Task statement: In the listing below, locate the line that contains "is depleted, it" and the line that contains "#### 3.) Member 2 - Mayank Dubey". Restate word for word those two lines and every line between them, and nothing else.
==================================================
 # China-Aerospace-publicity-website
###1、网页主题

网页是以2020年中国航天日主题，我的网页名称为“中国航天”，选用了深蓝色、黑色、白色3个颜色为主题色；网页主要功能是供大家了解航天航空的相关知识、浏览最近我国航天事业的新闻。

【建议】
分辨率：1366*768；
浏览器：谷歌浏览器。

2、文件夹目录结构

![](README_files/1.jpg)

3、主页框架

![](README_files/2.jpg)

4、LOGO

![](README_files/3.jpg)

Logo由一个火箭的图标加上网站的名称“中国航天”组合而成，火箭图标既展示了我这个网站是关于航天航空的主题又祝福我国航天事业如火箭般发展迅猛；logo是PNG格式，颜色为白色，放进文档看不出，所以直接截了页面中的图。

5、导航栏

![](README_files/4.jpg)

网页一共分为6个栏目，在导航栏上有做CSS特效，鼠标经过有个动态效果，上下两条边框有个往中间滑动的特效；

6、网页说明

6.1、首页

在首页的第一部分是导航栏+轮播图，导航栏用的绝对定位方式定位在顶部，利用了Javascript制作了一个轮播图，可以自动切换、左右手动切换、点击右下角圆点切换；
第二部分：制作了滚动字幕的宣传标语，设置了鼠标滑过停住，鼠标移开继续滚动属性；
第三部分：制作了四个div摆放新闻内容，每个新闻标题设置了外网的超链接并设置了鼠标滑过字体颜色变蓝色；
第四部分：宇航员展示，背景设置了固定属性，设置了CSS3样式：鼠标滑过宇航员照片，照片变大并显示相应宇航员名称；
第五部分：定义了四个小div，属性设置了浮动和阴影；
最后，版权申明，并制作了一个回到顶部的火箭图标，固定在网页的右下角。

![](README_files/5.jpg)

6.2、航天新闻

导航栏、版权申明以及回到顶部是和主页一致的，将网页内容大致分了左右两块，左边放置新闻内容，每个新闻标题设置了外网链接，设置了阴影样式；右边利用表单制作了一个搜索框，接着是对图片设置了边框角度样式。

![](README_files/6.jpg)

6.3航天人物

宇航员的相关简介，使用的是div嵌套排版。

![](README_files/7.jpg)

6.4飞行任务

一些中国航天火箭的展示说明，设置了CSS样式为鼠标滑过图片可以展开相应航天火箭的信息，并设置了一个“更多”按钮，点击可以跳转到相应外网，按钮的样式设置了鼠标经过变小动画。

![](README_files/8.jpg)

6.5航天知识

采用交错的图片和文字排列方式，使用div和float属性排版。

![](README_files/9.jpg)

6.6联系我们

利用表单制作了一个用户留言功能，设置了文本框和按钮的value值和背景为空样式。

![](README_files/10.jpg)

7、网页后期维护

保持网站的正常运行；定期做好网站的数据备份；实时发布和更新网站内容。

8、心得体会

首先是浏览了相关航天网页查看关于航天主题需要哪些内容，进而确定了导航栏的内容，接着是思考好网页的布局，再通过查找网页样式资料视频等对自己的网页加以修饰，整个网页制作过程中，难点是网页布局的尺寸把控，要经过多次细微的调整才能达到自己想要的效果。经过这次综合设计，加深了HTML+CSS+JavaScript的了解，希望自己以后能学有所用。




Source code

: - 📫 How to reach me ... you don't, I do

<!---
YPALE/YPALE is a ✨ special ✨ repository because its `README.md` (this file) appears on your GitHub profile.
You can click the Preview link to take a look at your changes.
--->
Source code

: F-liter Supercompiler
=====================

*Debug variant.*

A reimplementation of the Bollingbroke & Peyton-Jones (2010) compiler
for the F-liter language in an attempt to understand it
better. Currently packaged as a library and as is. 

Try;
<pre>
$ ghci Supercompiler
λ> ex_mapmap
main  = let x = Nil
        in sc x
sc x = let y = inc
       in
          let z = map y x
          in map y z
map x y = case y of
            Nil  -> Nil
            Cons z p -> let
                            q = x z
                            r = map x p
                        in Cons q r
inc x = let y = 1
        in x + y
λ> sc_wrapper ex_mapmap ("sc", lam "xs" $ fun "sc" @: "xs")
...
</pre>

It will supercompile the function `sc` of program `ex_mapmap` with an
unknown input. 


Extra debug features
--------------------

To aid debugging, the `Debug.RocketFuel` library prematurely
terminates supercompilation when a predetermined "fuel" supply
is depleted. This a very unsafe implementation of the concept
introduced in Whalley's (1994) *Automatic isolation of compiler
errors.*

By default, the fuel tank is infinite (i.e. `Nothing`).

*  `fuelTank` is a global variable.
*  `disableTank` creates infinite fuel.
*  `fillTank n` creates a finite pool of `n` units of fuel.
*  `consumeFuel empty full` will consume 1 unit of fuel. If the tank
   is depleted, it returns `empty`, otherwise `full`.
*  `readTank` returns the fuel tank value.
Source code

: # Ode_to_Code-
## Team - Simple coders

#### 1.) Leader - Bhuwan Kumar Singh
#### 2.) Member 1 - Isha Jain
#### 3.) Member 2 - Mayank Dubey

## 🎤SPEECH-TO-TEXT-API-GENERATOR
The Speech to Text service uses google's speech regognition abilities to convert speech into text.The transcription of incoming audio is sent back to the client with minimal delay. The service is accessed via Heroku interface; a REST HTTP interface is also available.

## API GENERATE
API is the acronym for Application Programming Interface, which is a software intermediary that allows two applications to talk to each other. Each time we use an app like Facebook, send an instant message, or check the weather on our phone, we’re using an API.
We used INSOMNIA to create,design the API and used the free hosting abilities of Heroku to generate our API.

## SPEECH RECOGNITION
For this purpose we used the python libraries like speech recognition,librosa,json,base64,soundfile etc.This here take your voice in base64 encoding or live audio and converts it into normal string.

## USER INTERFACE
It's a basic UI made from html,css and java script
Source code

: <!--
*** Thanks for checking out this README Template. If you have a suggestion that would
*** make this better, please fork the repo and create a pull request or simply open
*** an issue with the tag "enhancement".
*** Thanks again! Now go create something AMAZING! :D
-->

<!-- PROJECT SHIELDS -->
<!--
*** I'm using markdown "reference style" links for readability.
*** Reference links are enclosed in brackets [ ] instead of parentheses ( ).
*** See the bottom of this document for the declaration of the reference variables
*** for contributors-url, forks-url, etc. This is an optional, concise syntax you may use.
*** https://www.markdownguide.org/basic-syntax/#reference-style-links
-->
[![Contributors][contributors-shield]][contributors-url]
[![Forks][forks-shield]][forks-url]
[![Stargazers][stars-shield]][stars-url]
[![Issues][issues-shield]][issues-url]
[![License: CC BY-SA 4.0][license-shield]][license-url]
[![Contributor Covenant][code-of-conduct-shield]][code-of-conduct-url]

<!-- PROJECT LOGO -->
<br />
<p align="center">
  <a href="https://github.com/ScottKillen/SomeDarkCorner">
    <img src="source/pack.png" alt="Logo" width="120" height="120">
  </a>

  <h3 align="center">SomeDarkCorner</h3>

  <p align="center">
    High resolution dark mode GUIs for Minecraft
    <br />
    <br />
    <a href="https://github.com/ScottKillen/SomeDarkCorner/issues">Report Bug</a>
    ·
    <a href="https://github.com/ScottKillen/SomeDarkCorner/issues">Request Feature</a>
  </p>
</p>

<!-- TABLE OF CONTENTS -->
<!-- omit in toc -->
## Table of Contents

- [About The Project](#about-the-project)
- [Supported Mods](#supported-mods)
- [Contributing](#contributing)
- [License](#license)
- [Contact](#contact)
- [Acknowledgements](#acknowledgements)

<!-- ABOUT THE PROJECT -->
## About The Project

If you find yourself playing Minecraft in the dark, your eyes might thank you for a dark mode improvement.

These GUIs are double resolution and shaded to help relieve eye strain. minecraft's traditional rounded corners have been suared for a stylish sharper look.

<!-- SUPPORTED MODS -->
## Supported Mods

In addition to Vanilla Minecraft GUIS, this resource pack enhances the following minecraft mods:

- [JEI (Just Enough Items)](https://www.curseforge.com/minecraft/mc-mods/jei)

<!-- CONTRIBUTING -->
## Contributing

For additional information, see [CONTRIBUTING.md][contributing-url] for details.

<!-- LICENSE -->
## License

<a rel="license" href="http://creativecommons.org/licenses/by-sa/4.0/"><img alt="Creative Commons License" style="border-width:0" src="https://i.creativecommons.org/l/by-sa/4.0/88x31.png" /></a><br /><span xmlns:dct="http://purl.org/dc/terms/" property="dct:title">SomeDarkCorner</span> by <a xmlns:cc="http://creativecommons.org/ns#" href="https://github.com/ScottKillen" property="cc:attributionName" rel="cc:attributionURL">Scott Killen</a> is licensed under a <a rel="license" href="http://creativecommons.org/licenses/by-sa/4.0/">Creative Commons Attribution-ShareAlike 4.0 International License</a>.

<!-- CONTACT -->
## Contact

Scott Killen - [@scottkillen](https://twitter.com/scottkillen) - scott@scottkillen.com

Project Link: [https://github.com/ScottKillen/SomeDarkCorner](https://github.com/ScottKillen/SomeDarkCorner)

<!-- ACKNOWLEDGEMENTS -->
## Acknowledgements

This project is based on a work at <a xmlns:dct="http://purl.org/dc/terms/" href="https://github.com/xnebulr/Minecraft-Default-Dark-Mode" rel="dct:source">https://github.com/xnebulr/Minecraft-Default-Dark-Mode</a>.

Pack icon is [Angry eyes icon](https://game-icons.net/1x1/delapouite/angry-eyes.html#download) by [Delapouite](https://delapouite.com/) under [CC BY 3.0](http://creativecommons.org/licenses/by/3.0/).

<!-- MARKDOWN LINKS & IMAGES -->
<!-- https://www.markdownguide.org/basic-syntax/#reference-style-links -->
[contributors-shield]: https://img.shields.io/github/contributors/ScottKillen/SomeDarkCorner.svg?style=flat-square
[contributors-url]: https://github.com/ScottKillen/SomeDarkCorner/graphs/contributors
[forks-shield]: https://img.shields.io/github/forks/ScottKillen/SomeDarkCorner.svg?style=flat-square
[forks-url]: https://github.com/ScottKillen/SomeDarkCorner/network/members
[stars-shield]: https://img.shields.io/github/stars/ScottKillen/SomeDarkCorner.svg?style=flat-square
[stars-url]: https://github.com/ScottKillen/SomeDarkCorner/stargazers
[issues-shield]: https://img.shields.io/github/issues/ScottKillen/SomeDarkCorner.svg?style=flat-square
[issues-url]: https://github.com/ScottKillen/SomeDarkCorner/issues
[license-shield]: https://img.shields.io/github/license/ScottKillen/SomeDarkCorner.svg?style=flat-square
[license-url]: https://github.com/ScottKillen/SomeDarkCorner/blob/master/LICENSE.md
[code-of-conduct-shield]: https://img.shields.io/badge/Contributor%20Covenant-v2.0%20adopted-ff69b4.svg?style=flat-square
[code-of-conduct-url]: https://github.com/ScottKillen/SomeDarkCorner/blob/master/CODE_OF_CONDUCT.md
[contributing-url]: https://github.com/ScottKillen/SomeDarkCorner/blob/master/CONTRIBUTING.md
==================================================
Solution for this exercise:
   is depleted, it returns `empty`, otherwise `full`.
*  `readTank` returns the fuel tank value.
Source code

: # Ode_to_Code-
## Team - Simple coders

#### 1.) Leader - Bhuwan Kumar Singh
#### 2.) Member 1 - Isha Jain
#### 3.) Member 2 - Mayank Dubey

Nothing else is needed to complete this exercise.